*Work instruction*:
Find how many lines of the records hold the string "subsection" and reply with only that total.

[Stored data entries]

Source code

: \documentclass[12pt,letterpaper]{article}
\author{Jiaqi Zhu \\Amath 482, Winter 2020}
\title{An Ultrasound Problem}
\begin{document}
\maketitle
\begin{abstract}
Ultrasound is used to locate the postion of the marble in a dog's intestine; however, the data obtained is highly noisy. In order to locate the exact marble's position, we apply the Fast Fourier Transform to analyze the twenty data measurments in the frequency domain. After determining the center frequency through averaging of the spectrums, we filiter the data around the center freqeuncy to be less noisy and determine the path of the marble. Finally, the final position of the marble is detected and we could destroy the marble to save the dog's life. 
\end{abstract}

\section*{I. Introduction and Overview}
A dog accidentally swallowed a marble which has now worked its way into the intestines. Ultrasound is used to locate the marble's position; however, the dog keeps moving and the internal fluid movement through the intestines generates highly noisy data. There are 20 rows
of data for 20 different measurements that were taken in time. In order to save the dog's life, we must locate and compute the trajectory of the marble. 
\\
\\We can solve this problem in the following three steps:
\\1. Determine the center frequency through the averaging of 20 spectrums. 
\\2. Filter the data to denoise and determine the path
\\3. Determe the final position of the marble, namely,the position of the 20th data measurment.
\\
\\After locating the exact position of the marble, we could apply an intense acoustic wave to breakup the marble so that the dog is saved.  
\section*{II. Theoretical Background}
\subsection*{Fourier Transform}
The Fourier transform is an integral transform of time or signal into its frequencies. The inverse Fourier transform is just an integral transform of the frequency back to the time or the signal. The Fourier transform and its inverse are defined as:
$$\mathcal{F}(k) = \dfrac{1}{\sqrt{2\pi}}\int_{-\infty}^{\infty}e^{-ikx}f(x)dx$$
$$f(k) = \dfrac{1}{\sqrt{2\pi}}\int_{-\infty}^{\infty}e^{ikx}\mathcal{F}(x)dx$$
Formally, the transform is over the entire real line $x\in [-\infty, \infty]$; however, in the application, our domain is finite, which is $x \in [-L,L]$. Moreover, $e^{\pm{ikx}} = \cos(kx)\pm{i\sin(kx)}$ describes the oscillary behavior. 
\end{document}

--

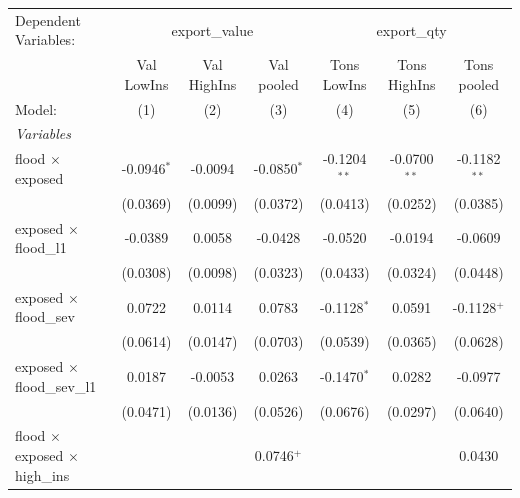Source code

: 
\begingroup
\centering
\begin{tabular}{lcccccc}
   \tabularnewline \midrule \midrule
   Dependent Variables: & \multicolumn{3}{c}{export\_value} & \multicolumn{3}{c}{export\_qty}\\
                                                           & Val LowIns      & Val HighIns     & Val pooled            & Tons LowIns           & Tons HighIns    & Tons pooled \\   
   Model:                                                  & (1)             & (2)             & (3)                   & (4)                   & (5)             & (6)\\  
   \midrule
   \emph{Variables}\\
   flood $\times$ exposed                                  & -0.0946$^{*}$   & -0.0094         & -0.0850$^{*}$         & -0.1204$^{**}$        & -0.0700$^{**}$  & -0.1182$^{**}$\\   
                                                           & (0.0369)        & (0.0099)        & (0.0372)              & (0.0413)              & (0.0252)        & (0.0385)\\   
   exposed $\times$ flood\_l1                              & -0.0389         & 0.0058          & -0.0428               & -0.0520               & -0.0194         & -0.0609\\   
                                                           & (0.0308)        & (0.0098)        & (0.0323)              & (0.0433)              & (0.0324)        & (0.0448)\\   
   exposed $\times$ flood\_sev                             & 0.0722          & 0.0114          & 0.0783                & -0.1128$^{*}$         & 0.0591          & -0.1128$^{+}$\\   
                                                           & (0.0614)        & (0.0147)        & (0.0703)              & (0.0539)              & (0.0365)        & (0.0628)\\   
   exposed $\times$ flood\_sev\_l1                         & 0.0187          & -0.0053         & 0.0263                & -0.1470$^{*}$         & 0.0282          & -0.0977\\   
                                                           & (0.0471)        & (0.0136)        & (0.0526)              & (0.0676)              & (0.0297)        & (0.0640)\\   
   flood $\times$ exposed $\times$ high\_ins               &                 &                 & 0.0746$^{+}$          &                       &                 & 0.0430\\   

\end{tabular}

---

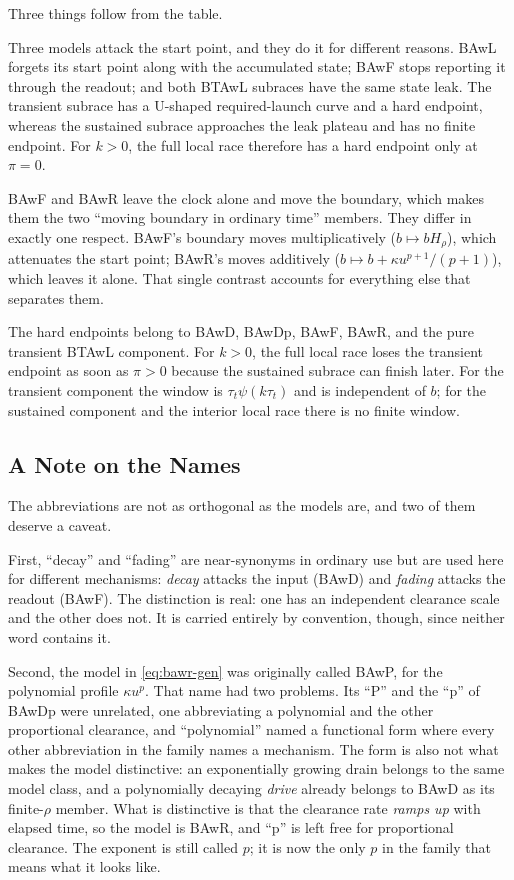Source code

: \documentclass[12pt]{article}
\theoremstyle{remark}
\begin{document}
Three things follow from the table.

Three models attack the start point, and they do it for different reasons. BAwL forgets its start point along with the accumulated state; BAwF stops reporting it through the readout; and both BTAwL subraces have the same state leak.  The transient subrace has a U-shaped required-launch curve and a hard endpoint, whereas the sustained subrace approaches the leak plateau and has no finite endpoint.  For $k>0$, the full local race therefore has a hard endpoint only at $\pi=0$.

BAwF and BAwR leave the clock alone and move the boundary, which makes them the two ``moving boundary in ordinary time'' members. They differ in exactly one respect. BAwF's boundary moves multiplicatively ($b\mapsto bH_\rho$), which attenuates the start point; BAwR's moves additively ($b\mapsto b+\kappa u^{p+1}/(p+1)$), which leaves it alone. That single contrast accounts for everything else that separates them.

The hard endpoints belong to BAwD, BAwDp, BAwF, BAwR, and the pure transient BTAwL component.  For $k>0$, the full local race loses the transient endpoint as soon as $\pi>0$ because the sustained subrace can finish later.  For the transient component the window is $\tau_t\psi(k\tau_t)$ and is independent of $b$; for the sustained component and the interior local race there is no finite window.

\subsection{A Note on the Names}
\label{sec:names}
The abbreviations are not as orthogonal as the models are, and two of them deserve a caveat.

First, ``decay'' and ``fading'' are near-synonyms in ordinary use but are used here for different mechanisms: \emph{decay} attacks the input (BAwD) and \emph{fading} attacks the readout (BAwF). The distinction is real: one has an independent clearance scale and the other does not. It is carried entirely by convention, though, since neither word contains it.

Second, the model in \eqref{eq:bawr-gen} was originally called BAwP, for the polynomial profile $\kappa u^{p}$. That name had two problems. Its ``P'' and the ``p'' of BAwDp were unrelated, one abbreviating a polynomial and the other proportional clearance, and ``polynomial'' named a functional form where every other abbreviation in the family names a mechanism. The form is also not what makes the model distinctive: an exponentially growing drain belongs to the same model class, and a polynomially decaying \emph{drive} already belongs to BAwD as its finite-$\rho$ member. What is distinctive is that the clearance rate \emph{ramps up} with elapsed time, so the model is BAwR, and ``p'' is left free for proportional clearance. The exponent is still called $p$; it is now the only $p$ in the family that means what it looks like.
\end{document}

*Written answer*:
2